Spell It Out: The Curious, Enthralling and Extraordinary Story of English Spelling
By David Crystal
St. Martin's Press June 2013
From the library
Sit tight, beloved readers. I am about to show the full extent of my nerdiness because I found this book fascinating.
Everyone remembers the importance of spelling in elementary school. We lined up in front of the wall, ready to face the gauntlet known as the spelling bee. One by one, we mixed up some letters or forgot one entirely. Finally, one student was left standing and won the designation of spelling bee champion...at least for that week.

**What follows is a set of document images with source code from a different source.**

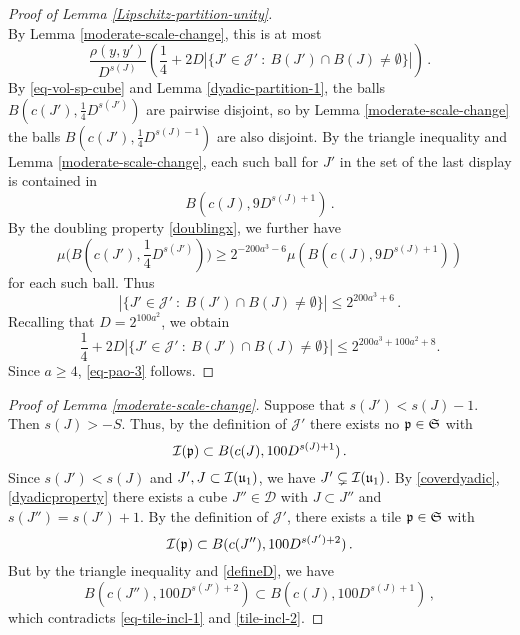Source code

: {\begin{proof}[Proof of Lemma \ref{Lipschitz-partition-unity}]
$$        $$
        By Lemma \ref{moderate-scale-change}, this is at most
        $$
             \frac{\rho(y,y')}{D^{s(J)}} \left( \frac{1}{4} + 2D |\{J' \in \mathcal{J}' \ : \  B(J') \cap B(J) \ne \emptyset\}|\right)\,.
        $$
        By \eqref{eq-vol-sp-cube} and Lemma \ref{dyadic-partition-1}, the balls $B(c(J'), \frac{1}{4} D^{s(J')})$ are pairwise disjoint, so by Lemma \ref{moderate-scale-change} the balls $B(c(J'), \frac{1}{4} D^{s(J) - 1})$ are also disjoint. By the triangle inequality and Lemma \ref{moderate-scale-change}, each such ball for $J'$ in the set of the last display is contained in
        $$
            B(c(J), 9 D^{s(J) + 1})\,.
        $$
        By the doubling property \eqref{doublingx}, we further have
        $$
            \mu\Big(B(c(J'), \frac{1}{4}D^{s(J')})\Big) \ge 2^{-200a^3 - 6} \mu(B(c(J), 9 D^{s(J) + 1}))
        $$
        for each such ball.
        Thus
        $$
            |\{J' \in \mathcal{J}' \ : \  B(J') \cap B(J) \ne \emptyset\}| \le 2^{200a^3 + 6}\,.
        $$
        Recalling that $D=2^{100a^2}$, we obtain
        $$\frac{1}{4} + 2D |\{J' \in \mathcal{J}' \ : \  B(J') \cap B(J) \ne \emptyset\}|\leq 2^{200a^3 + 100a^2+ 8}.$$
        Since $a\ge 4$, \eqref{eq-pao-3} follows.
    \end{proof}

    \begin{proof}[Proof of Lemma \ref{moderate-scale-change}]
        Suppose that $s(J') < s(J) - 1$. Then $s(J) > -S$. Thus, by the definition of $\mathcal{J}'$ there exists no ${\mathfrak p} \in \mathfrak{S}$ with
        \begin{equation}
            \label{eq-tile-incl-1}
            {\mathcal{I}}({\mathfrak p}) \subset B(c(J), 100D^{s(J) + 1})\,.
        \end{equation}
        Since $s(J') < s(J)$ and $J', J \subset {\mathcal{I}}({\mathfrak u}_1)$, we have $J' \subsetneq {\mathcal{I}}({\mathfrak u}_1)$.
        By \eqref{coverdyadic}, \eqref{dyadicproperty} there exists a cube $J'' \in \mathcal{D}$ with $J \subset J''$ and $s(J'') = s(J') + 1$. By the definition of $\mathcal{J}'$, there exists a tile ${\mathfrak p} \in \mathfrak{S}$ with
        \begin{equation}
            \label{tile-incl-2}
            {\mathcal{I}}({\mathfrak p}) \subset B(c(J''), 100 D^{s(J')+2})\,.
        \end{equation}
        But by the triangle inequality and \eqref{defineD}, we have
        $$
            B(c(J''), 100 D^{s(J')+2}) \subset B(c(J), 100D^{s(J) + 1})\,,
        $$
        which contradicts \eqref{eq-tile-incl-1} and \eqref{tile-incl-2}.
    \end{proof}


}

Spelling is important to us. Writing words correctly indicates some level of education as well as competence at your job. But spelling in the English language is notoriously difficult. Because the origin of English words are from so many different countries, rules in our language are almost always (frequently) broken. If words came from Latin, they maintained some of their rules while words from the French language tended to stay close to their original spellings as well.
In his newest book, Spell It Out, linguistics professor David Crystal argues that spelling is difficult for us because we are studying it the wrong way. "Why don't rules work? Partly because history has produced so many exceptions, but also because spelling has been viewed in isolation from the rest of language. Spelling, however, is an integral part of language, and its forms can be understood only if we see the way they interact with the forces that come from pronunciation, grammar and word-building. We cannot solve the problem of spelling without knowing something about how the rest of language works."
Crystal takes his readers way back into time to meet the early monks who puzzled over the best way to write down this emerging new language. Writing words phonetically proved to be very difficult, especially when words from all over the world became part of the vernacular. In short chapters, Crystal explains the history of our language and the basics of linguistics. He also utilizes examples from poetry and literature about the difficulties of spelling.
This author is not content to look at the history of spelling. He speculates about the future as well. One of the most interesting developments is the way computers and the internet are changing the way we spell. Obviously the frequent use of spell check has negated our need to really learn spelling. Perhaps more interesting is the way internet searches are normalizing alternative spellings. If a large number of people "vote with their fingers," as Crystal puts it, and type something incorrectly into a search engine, does it become an accepted spelling?
Crystal argues that we do a disservice to children and those attempting to learn English spelling for the first time when we present them with long lists of words or columns of words that follow the rules contrasted with those that are exceptions. Instead, if we teach new spellers the way that our spelling evolved, spelling will become more intuitive and less of a confusing chore. This is a great resource for anyone who teaches spelling, either to children or to people learning English as another language.
This delightful author manages to be both light and in-depth as he explores what is obviously one of his favorite topics. This book is often chuckle-out-loud funny. (I know - you don't want to explain that you are laughing about spelling...but you will.) If you have any interest in the way English spelling came to be and how it has evolved, this is a book you won't want to miss.